Do you think re2c will be able to provide some advantage over these? The main strengths of re2c is generating fast code, providing a flexible user interface and supporting submatch extraction based on TDFA. Do you see any of these features lacking in existing OCaml generators? Porting re2c to a functional languages looks like an interesting challenge, but I'm trying to understand if it will be useful in practice.
If one were interested in contributing support, where should one look?
First thing would be to understand what you are going to generate and construct the desired output by hand. Take a look at the standard re2c examples --- they represent various use cases and different modes of using re2c.
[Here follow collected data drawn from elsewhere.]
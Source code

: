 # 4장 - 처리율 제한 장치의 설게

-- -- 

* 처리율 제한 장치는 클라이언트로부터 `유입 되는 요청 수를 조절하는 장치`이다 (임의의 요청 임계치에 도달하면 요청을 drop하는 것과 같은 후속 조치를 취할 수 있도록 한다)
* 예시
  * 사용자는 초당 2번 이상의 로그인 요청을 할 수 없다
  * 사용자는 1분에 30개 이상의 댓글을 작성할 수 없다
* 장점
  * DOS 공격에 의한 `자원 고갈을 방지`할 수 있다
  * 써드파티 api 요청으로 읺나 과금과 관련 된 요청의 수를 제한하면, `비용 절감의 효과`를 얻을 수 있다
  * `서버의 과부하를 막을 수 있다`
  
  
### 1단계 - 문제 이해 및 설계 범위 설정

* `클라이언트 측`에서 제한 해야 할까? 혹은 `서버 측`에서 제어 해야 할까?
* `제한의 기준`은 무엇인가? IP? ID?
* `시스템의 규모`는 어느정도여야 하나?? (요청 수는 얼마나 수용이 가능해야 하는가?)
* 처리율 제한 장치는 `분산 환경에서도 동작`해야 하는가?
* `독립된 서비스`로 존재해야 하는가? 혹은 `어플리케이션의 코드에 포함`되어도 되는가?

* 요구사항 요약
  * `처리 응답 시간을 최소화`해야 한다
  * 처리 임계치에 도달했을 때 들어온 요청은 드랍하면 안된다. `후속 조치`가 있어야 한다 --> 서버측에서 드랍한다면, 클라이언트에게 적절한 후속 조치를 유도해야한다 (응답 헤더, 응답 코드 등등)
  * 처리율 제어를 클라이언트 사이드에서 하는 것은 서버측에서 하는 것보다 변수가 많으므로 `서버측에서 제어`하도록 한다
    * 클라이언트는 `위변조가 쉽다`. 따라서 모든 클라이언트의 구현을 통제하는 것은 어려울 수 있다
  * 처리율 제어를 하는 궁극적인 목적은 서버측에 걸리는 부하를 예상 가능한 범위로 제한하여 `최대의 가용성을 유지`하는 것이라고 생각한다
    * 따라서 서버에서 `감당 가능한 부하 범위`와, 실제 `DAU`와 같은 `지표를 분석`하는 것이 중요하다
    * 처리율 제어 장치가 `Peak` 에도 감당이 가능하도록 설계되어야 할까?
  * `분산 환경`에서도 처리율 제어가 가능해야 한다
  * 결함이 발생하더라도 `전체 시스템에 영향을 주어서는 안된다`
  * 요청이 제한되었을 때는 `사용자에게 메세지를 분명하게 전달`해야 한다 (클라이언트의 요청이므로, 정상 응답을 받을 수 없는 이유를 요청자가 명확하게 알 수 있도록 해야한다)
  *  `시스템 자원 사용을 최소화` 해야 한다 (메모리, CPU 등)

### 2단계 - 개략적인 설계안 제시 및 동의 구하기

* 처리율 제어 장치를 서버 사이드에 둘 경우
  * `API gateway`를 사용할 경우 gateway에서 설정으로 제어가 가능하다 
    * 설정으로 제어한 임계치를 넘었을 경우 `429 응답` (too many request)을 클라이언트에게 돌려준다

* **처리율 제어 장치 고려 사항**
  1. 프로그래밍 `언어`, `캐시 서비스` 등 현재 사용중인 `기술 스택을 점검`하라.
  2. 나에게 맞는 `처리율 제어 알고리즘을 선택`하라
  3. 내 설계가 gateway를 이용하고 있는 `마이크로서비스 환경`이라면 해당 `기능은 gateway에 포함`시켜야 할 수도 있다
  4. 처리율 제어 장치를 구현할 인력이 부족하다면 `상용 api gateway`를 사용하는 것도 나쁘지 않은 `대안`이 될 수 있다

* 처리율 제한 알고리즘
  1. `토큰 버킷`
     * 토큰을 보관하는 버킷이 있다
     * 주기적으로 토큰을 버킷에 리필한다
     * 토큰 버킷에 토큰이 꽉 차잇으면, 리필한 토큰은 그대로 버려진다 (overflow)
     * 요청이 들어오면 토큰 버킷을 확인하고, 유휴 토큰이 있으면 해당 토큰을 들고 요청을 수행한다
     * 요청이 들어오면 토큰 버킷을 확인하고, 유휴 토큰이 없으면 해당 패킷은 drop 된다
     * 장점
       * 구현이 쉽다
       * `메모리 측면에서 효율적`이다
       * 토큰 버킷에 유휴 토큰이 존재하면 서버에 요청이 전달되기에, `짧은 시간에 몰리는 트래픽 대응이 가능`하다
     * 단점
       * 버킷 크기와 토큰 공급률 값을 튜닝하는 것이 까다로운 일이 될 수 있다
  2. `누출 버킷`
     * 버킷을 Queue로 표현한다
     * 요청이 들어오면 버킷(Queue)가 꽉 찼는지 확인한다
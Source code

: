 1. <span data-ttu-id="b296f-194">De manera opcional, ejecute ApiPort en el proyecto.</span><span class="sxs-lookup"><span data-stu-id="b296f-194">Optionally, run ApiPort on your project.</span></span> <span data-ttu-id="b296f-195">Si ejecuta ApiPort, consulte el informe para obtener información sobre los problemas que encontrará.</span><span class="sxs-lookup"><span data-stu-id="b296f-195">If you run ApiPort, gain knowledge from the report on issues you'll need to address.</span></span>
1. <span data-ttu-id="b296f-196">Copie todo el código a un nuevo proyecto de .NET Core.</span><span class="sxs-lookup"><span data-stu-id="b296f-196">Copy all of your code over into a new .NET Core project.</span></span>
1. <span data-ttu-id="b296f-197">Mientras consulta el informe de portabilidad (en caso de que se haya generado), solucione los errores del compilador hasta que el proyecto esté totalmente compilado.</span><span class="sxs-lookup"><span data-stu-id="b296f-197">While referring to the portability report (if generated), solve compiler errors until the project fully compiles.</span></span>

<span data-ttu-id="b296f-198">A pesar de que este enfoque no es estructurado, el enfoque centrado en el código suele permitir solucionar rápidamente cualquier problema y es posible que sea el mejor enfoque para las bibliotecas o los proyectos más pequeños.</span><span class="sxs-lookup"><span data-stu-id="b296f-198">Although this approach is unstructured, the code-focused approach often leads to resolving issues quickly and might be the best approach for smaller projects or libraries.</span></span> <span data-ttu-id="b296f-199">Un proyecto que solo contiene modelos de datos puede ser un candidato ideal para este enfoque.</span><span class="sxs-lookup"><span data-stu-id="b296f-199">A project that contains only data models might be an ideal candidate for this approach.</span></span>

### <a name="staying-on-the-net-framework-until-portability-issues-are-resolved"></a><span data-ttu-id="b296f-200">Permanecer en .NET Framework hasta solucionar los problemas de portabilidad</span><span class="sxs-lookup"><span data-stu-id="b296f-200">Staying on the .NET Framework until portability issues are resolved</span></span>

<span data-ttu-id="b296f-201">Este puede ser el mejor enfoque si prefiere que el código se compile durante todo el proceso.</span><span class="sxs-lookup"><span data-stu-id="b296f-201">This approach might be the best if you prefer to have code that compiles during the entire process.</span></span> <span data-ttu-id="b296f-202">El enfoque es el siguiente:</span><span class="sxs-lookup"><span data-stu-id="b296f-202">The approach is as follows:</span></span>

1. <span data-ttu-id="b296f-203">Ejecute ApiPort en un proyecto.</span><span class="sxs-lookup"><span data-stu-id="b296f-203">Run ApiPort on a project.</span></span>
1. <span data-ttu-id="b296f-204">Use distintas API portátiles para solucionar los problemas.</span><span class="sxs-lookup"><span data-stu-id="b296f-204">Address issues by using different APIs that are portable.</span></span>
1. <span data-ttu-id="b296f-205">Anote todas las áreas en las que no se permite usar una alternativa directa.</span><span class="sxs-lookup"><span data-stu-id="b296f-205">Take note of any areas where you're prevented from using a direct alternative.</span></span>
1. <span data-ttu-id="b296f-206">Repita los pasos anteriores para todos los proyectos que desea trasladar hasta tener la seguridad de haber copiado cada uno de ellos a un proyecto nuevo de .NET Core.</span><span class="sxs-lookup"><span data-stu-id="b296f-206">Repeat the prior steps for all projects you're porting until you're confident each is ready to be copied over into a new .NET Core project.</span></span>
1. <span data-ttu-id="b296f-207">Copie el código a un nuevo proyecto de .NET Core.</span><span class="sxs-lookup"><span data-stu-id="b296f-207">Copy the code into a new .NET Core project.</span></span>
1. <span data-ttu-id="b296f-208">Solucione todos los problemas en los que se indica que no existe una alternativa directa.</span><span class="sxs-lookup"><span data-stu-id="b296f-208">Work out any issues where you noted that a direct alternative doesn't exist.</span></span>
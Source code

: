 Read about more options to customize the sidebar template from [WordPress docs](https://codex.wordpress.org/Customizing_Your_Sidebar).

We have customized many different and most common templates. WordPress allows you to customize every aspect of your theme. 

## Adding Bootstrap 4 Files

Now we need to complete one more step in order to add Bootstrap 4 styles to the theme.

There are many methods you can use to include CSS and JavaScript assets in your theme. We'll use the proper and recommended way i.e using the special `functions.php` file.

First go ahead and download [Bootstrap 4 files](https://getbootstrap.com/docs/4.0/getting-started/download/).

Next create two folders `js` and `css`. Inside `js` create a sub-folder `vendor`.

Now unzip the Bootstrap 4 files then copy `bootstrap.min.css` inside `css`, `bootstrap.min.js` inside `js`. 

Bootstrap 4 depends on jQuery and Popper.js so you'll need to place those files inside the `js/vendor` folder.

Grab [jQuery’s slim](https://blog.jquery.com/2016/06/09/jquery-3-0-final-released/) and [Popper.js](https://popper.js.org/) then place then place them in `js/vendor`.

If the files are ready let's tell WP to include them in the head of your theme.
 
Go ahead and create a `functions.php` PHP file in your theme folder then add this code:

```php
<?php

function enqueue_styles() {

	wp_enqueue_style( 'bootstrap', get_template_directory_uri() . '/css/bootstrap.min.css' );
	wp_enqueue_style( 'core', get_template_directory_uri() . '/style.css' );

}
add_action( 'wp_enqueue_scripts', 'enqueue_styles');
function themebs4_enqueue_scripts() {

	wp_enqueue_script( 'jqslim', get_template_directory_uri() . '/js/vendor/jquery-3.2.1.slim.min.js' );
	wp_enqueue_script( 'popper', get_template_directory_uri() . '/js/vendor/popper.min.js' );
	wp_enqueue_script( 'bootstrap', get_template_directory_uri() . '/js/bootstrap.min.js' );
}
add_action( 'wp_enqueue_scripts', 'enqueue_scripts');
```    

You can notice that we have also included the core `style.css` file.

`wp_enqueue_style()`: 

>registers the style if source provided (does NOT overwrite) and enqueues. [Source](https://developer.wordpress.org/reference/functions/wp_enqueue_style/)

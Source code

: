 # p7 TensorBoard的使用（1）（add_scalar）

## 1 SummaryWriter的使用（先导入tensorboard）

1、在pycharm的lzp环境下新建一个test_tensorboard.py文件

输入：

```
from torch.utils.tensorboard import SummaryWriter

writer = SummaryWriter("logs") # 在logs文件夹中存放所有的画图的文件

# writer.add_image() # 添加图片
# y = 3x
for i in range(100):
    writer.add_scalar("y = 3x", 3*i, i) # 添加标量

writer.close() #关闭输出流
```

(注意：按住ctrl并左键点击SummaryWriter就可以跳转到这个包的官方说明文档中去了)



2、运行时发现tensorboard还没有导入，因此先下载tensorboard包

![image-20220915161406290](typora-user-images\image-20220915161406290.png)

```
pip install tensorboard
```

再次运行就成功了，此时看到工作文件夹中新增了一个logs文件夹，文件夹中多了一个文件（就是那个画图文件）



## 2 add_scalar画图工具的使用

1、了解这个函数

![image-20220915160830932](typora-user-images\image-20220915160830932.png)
Examples will be among the first programs ported to the new language, so it's good to have an idea of how to express each of them in OCaml.
Once you have understanding how this can be done, src/codegen
is indeed the place to look. However, note that instead of hardcoding new languages in re2c, a better way is to support syntax files that would allow us to add language support in a less intrusive way. Sometimes people contribute incomplete support for new languages (e.g. lacking some of the examples / documentation), such as in the case of D, which had to be reverted .
Do you see any of these features lacking in existing OCaml generators?
ocamllex lacks unicode support is not reentrant does not have a drop-in UI
sedlex lacks submatch extraction does not have a drop-in UI
I've found the flexible UI to re2c to be the killer feature. Being able to define:YY...
its primitives inline with the rest of my code makes it very convenient to use. This is even without considering the performance argument.
so it's good to have an idea of how to express each of them in OCaml
My gut feeling is to take advantage of OCaml's [@tailcall]
annotation, so that you basically have access to computed GOTO, like in the C backend. Additionally, the new effect stuff in the runtime is supposedly pretty efficient, so you'd have access to arbitrary control flow at that point.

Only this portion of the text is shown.